+++ Supplied material +++

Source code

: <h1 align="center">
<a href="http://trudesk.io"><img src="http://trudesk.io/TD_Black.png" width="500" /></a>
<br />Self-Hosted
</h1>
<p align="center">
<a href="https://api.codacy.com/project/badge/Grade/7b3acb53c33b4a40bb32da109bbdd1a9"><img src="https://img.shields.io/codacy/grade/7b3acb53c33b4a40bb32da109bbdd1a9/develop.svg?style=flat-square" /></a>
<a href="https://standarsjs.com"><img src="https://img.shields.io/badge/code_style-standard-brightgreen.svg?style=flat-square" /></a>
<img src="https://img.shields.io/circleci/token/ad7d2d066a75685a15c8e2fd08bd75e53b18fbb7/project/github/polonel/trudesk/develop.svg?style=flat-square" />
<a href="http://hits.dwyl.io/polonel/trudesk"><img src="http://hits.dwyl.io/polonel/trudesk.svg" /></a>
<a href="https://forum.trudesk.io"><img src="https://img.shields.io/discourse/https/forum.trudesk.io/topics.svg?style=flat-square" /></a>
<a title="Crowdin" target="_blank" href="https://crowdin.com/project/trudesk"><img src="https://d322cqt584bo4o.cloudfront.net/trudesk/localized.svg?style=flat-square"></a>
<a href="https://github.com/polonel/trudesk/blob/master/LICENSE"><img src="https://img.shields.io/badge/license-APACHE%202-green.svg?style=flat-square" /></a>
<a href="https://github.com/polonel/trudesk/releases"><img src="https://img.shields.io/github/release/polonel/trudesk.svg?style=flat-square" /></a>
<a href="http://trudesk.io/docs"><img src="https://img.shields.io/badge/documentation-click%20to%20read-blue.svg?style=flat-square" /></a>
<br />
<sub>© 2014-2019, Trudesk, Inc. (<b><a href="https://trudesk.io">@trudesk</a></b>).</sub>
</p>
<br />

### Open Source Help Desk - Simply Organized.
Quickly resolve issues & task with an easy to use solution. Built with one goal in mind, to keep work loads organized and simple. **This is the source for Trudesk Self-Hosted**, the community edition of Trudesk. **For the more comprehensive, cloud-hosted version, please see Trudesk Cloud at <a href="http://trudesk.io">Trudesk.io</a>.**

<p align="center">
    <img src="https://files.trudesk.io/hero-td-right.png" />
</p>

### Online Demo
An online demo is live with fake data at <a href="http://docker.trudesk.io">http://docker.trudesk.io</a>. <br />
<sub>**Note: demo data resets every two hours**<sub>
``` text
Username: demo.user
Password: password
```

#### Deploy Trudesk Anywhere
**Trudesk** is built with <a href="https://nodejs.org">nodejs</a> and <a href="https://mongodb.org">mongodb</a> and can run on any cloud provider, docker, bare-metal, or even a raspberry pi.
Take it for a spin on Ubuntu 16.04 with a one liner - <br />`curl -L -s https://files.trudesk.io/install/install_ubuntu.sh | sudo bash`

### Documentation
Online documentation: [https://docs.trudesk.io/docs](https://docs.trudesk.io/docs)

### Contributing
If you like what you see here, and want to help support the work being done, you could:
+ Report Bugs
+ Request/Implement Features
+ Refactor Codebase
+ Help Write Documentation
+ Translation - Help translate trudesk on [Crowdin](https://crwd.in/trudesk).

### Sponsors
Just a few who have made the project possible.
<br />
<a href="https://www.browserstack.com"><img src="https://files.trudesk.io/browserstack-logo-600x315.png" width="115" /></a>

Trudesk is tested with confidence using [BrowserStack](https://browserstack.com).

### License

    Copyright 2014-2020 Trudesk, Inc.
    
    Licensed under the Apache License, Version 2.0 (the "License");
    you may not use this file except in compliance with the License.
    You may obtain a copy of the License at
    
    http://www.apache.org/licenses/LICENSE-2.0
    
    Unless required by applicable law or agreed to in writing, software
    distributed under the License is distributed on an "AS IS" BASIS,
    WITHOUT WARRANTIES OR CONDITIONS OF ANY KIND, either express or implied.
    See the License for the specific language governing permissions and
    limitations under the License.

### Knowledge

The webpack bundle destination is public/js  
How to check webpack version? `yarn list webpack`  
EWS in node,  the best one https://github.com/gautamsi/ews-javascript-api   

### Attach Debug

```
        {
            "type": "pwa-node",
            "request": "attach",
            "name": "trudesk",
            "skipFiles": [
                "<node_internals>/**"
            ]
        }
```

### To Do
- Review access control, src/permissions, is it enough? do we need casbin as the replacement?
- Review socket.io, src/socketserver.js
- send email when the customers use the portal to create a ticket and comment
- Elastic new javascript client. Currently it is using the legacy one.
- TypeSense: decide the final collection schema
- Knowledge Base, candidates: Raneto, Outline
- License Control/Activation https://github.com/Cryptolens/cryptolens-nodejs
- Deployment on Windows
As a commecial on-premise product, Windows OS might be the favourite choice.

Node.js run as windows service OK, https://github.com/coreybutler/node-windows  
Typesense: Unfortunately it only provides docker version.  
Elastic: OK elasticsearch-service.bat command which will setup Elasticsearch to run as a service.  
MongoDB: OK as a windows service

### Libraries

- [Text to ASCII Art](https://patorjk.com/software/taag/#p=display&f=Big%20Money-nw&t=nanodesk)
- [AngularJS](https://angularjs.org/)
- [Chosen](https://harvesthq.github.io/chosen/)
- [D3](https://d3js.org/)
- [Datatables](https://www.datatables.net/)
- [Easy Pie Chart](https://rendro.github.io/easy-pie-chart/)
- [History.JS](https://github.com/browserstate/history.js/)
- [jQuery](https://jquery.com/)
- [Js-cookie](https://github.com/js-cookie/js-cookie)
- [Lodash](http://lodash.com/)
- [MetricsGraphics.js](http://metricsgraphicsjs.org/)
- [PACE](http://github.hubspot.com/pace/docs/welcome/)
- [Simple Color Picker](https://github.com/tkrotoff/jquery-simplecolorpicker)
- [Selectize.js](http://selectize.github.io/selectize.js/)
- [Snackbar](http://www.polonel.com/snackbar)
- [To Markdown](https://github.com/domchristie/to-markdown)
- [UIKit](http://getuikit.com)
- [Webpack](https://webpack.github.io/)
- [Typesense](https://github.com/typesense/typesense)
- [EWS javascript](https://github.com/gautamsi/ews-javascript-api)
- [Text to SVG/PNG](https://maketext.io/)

+++

An exact copy of the lines from the one containing "- [jQuery](https://jquery.com/)" through the end of the data above is the whole answer.

◆ **Answer to this exercise**:
- [jQuery](https://jquery.com/)
- [Js-cookie](https://github.com/js-cookie/js-cookie)
- [Lodash](http://lodash.com/)
- [MetricsGraphics.js](http://metricsgraphicsjs.org/)
- [PACE](http://github.hubspot.com/pace/docs/welcome/)
- [Simple Color Picker](https://github.com/tkrotoff/jquery-simplecolorpicker)
- [Selectize.js](http://selectize.github.io/selectize.js/)
- [Snackbar](http://www.polonel.com/snackbar)
- [To Markdown](https://github.com/domchristie/to-markdown)
- [UIKit](http://getuikit.com)
- [Webpack](https://webpack.github.io/)
- [Typesense](https://github.com/typesense/typesense)
- [EWS javascript](https://github.com/gautamsi/ews-javascript-api)
- [Text to SVG/PNG](https://maketext.io/)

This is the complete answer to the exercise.